I feel that for anyone starting out, roommates.com is a good place to start because

  1. You have the ability to prescreen roommates based on their profile.  If they seem like a fit, you can send them an e-mail introducing yourself and take it from there.
  2. It has a relatively large network value, meaning there’s a large user base such that you’ll find a roommate.  I live in a suburban area and have had luck with the service.  So if you live in an urban area, you’re likely to have more responses than me.

Roommates.com is a pay site, but it is free to sign-up and to browse profiles.  You only have to pay for a subscription of either: 3 days, 30 days or 60 days if you want to READ messages in your inbox or to view their comments section of their profile.  I wrote a detailed post on how to get started with roommates.com here.

With roommates.com being a pay for site, it doesn’t mean it’s not susceptible to scammers.  In fact, I think there are scammers anywhere on the internet where money can exchange hands.  For information on weeding out scammers, read this post here.

{ 3 comments }
  • Austin March 14, 2012, 10:49 pm

    Hi, I’m a high school student taking a finance course in Singapore American School.
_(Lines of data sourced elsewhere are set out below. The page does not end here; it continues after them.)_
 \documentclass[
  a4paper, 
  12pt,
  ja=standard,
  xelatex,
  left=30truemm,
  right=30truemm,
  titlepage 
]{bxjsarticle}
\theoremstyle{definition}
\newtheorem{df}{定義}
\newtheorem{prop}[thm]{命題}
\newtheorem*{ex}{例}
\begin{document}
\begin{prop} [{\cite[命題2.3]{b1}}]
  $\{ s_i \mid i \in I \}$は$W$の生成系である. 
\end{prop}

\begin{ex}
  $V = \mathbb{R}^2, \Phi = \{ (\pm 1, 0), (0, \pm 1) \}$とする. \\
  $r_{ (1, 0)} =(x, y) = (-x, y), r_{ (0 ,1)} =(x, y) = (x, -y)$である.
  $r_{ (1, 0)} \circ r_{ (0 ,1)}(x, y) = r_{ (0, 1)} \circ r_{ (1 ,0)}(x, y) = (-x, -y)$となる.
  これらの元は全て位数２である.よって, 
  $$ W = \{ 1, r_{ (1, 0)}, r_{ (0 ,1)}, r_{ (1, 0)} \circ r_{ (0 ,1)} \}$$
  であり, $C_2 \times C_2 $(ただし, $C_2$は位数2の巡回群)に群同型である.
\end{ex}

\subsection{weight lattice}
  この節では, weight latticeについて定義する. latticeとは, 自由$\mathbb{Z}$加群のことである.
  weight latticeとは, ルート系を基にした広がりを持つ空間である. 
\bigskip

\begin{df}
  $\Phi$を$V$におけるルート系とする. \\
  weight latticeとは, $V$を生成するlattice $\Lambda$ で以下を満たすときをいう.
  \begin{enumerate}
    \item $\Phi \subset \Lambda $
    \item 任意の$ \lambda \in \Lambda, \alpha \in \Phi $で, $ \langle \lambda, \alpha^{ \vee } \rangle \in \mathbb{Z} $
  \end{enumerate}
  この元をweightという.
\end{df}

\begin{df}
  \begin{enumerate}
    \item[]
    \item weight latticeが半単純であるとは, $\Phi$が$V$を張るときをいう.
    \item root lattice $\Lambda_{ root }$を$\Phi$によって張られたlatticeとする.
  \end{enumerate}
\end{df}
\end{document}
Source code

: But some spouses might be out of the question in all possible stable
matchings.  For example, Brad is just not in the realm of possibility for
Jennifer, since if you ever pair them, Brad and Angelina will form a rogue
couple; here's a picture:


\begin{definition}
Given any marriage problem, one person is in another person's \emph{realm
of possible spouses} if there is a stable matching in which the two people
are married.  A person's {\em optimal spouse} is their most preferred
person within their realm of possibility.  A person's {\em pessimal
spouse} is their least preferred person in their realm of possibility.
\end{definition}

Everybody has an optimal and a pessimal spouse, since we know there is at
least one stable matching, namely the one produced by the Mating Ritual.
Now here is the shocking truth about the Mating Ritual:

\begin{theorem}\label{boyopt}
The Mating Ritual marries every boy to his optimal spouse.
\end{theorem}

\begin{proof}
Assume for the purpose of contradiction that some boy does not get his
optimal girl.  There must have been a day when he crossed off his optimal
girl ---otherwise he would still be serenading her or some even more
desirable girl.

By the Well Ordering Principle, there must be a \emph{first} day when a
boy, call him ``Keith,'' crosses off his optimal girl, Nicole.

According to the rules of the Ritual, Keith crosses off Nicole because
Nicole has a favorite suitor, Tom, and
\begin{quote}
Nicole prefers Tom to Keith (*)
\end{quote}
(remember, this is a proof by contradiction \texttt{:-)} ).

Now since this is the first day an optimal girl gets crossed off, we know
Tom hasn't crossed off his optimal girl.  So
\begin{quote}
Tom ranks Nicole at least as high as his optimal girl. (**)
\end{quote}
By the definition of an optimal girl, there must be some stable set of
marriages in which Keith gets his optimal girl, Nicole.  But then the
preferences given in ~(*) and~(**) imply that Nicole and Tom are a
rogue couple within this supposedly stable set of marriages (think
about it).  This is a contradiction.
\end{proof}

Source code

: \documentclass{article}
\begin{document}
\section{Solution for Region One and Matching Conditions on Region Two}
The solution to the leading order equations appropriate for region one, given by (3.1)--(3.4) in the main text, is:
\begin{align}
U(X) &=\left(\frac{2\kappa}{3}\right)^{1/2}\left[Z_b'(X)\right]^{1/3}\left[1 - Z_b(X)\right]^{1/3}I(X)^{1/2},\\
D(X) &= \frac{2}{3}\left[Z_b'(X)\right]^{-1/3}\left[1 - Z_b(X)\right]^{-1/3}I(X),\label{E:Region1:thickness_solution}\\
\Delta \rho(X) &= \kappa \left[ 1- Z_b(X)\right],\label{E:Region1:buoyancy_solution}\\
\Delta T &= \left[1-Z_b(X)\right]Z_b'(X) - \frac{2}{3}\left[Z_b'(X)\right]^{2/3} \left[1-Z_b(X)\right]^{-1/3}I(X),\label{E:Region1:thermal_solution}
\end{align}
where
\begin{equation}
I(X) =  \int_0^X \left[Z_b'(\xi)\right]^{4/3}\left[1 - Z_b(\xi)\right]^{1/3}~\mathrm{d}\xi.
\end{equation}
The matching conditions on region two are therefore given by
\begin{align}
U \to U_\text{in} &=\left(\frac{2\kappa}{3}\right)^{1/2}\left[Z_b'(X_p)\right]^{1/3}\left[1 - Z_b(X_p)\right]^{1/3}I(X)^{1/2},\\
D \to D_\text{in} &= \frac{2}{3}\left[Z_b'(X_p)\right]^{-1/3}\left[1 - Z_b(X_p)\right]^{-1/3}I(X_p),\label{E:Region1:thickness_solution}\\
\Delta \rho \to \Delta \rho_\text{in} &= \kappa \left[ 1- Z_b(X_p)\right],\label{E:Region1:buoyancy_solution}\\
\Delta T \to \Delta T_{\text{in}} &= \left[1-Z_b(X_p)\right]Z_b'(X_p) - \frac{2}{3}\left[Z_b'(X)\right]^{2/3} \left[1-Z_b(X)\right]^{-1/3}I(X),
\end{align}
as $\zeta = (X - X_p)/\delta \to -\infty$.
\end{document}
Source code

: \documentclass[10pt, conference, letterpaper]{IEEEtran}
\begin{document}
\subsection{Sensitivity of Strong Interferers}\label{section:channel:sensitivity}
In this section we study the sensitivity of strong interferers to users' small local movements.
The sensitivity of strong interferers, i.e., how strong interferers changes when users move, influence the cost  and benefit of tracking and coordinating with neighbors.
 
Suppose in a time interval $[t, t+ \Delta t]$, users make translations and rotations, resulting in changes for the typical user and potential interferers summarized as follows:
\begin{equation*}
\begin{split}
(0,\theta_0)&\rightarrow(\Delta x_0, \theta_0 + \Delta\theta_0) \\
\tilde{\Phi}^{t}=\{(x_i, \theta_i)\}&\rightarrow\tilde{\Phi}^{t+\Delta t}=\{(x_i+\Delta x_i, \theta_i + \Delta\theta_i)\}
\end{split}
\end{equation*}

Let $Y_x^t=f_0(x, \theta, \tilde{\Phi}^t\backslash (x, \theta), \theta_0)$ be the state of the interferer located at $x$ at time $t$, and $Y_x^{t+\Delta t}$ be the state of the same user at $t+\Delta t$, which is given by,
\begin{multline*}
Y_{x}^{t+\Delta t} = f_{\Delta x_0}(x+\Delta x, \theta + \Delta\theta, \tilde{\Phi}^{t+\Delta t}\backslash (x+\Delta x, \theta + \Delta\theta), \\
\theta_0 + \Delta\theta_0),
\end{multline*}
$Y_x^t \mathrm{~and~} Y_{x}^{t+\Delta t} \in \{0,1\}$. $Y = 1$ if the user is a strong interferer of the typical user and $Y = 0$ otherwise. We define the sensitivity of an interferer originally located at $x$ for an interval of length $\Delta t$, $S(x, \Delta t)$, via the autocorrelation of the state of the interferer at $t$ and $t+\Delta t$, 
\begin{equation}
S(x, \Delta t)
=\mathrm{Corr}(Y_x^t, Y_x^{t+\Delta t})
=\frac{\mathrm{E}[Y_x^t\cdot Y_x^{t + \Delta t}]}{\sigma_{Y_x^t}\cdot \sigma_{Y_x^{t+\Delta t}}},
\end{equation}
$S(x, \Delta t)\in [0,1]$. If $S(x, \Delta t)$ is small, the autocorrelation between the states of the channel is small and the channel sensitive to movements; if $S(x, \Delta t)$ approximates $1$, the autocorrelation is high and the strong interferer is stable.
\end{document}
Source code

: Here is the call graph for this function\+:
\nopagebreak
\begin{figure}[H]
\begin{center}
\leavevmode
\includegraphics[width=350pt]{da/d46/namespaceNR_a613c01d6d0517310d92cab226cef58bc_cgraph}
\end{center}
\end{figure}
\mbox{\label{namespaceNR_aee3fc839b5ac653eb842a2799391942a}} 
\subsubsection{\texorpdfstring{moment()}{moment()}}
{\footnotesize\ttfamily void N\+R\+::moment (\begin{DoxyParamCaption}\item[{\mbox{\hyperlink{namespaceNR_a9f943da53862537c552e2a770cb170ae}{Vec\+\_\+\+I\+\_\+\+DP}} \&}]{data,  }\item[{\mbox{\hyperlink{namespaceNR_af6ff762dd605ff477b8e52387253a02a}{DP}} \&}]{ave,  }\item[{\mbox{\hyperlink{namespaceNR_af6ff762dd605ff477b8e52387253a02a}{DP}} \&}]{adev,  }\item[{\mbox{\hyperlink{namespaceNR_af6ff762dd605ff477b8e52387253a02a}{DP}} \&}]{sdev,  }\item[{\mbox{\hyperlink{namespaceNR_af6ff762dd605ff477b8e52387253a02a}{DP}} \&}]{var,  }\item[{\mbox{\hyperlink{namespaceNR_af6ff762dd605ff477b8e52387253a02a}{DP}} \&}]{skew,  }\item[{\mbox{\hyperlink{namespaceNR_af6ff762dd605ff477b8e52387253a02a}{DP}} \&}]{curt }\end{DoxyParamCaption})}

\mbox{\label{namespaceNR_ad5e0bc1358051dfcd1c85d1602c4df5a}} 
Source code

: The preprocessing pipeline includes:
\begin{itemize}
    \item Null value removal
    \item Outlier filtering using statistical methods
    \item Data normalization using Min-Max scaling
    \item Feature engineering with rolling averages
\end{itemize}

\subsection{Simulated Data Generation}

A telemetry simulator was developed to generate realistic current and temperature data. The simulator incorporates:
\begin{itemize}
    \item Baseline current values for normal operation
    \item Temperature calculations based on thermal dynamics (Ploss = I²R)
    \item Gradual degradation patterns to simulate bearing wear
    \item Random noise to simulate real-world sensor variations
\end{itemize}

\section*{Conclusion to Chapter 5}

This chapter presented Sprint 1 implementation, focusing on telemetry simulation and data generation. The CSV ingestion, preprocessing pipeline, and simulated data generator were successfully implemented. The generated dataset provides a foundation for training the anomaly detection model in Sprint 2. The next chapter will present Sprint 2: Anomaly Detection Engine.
    I really plan on doing something like this since not only do I earn money from rent, I can always enjoy company. But for something like this, I do have a few concerns. What happens when you have a fight with a roommate. If the person starts throwing a tantrum he could potentially ruin your house! And if he starts to give you problems what then? Since he has already paid you can’t really kick him out of your house, right? And what if he refuses to pay rent and refuses to move out? Since it’s your house I doubt you have a security guard at the ready. If you called the police and had him dragged out because of his disruptful behavior, couldn’t he later file a lawsuit since he’s already paid? There are just so many possible negative scenarios that could play out. But I really do hope I can do something like this or something similar, so please could you give me some advice?

    Reply
    • Mike March 15, 2012, 5:37 pm

      Hi, would hope that your roommate would act in a more civilized manner rather than throwing a tantrum or physical violence. It’s certainly a risk, but I’ve never experienced any physical violence. If such events did occur, calling law enforcement officers, would certainly be the best option.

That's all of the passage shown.